The session, based on information given anonymously to The New York Times, was to involve the key negotiators from each side: NBA commissioner David Stern and deputy commissioner Adam Silver for the owners, with union president Derek Fisher and executive director Billy Hunter representing the players. San Antonio owner Peter Holt, head of the league's labor relations committee, also was reported to be headed to New York.
After the most recent bargaining session ended last Tuesday, Stern said he would cancel the first two weeks of the regular season if an agreement wasn't reached by Monday. (He specifically used the word "cancel" too, rather than "postpone," citing arena conflicts and calendar constraints that would make it difficult for all 30 teams to reschedule lost games.)
What Stern didn't specify was the time Monday by which the games would get whacked. With Hunter expected to fly Monday morning to a regional players' meeting in Los Angeles, the prospect of any Sunday meeting spilling into Monday initially seemed slim. But a report on sheridanhoops.com said Hunter's plane ticket had been canceled, adding one more opportunity to meet what has been a succession of "D-Day" deadlines.
More than a week ago, the owners, players and fans faced "enormous consequences" if the collective-bargaining talks on Sept. 30 and Oct. 1 failed to produce an agreement. After sessions on Monday and Tuesday, there was chatter that the sides might not meet again for a week, a month or longer. So far, the cries of "Wolf!" and the Chicken Little hysterics seem less credible than a Yogi Berra outlook (as in, the CBA talks will be over when they're over).
Some D-Days are more equal than others, though. Even if the commissioner's deadline comes a stroke before midnight Monday, the cancellation of games will cost the NBA real money. How much? Stern and Silver alluded last week to "hundred of millions of dollars" lost from the first two weeks. Hunter estimated a $350 million hit to players' salaries for every month of missed games.
To keep the math simple, let's divide the annual $4 billion haul by six, since that's the length of the NBA regular season (yes, we know the playoffs are lucrative for the owners) and the round numbers jibe somewhat with the estimates tossed out by both sides. If each month represents $666 million of basketball-related revenues, two weeks would be about half that ($333 million). Which would be about 8.3 percent of the total.
So by digging in at their bottom-line share of 53 percent -- and contributing to the loss of two weeks of the season -- the players would have to up their demand to 57.8 percent of a smaller BRI to get the same $2.12 billion they want now. Heck, they'd have to get 54.5 percent just to reap the $2 billion that the owners are -- or at least Stern is -- offering in a 50-50 split.
The same goes for the owners. If they require a minimum of $2 billion, as suggested by Stern's 50-50 "concept," they would need the players to accept 45.5 percent going forward just to recoup their losses from the first two weeks of games. Anything short of that split -- 54.5 to 45.5 -- would mean that someone lost dearly.

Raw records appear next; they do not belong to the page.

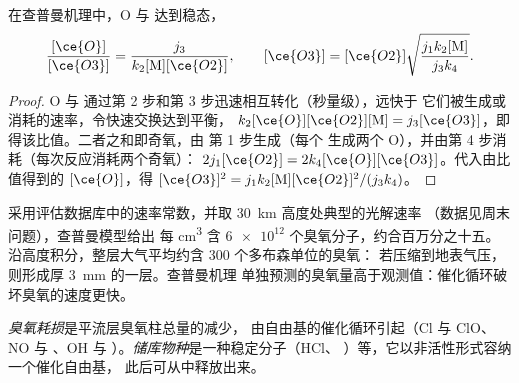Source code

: \begin{theorem}[查普曼稳态]\label{thm:b3:photochemistry:chapman}
在查普曼机理中，O 与  达到稳态，
\[
  \frac{[\ce{O}]}{[\ce{O3}]} = \frac{j_3}{k_2[\mathrm M][\ce{O2}]}, \qquad
  [\ce{O3}] = [\ce{O2}]\sqrt{\frac{j_1k_2[\mathrm M]}{j_3k_4}} .
\]
\end{theorem}

\begin{proof}
O 与  通过第 2 步和第 3 步迅速相互转化（秒量级），远快于
它们被生成或消耗的速率，令快速交换达到平衡，
$k_2[\ce{O}][\ce{O2}][\mathrm M] = j_3[\ce{O3}]$，即得该比值。二者之和即奇氧，由
第 1 步生成（每个  生成两个 O），并由第 4 步消耗（每次反应消耗两个奇氧）：
$2j_1[\ce{O2}] = 2k_4[\ce{O}][\ce{O3}]$。代入由比值得到的 $[\ce{O}]$，得 $[\ce{O3}]^2 = j_1k_2[\mathrm M][\ce{O2}]^2/(j_3k_4)$。
\end{proof}

采用评估数据库中的速率常数，并取 \qty{30}{km} 高度处典型的光解速率
（数据见周末问题），查普曼模型给出
每 \unit{cm^3} 含 $\num{6e12}$ 个臭氧分子，约合百万分之十五。
沿高度积分，整层大气平均约含 300 个多布森单位的臭氧：
若压缩到地表气压，则形成厚 \qty{3}{mm} 的一层。查普曼机理
单独预测的臭氧量高于观测值：催化循环破坏臭氧的速度更快。

\begin{definition}\label{def:b3:photochemistry:ozone-depletion}
\emph{臭氧耗损}是平流层臭氧柱总量的减少，
由自由基的催化循环引起（Cl 与 ClO、
NO 与 、OH 与 ）。\emph{储库物种}是一种稳定分子（HCl、
）等，它以非活性形式容纳一个催化自由基，
此后可从中释放出来。
\end{definition}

Maybe two someones.
Remember, the assumption from the start of the lockout on July 1 was that one side or the other would get the better deal. Most observers assumed the owners would hold out past the time (middle of November) when the players start missing paychecks and use that leverage against them. More recently, some have suggested the players are more committed and prepared than anticipated and might outlast a splintering group of owners.
What the above back-of-the-page calculations show, though, is the toxic cost to both sides of failing to preserve the entire 2011-12 season. Once actual financial pain is inflicted, both sides -- in most negotiations of this sort, historically -- try to recoup some of their losses from the other side by digging in for a better deal.
As Stern said last week: "There is an extraordinary hit coming to the owners and to the players. So I don't want to speculate about what our future bargaining position would be."
What might work best at 50-50, in this instance, becomes less attractive even at 52-48 in one side's favor if the overall $4 billion pie shrinks. And the speculated losses in just two weeks of games doesn't even account for what might end up as a dropoff in fan enthusiasm overall. After all, gate receipts and broadcast ratings slumped for several seasons after the 1998-99 lockout resulted in a 50-game season.
Nor do the numbers above factor in a league whose success instead builds on the momentum of 2010-11 and with owners and players committed not just to a new CBA but to a more legitimate, revenue-sharing partnership.
So which will it be: Half of a big pie? Or more than half of a smaller pie? Children seated at the kitchen table could answer that one quickly enough.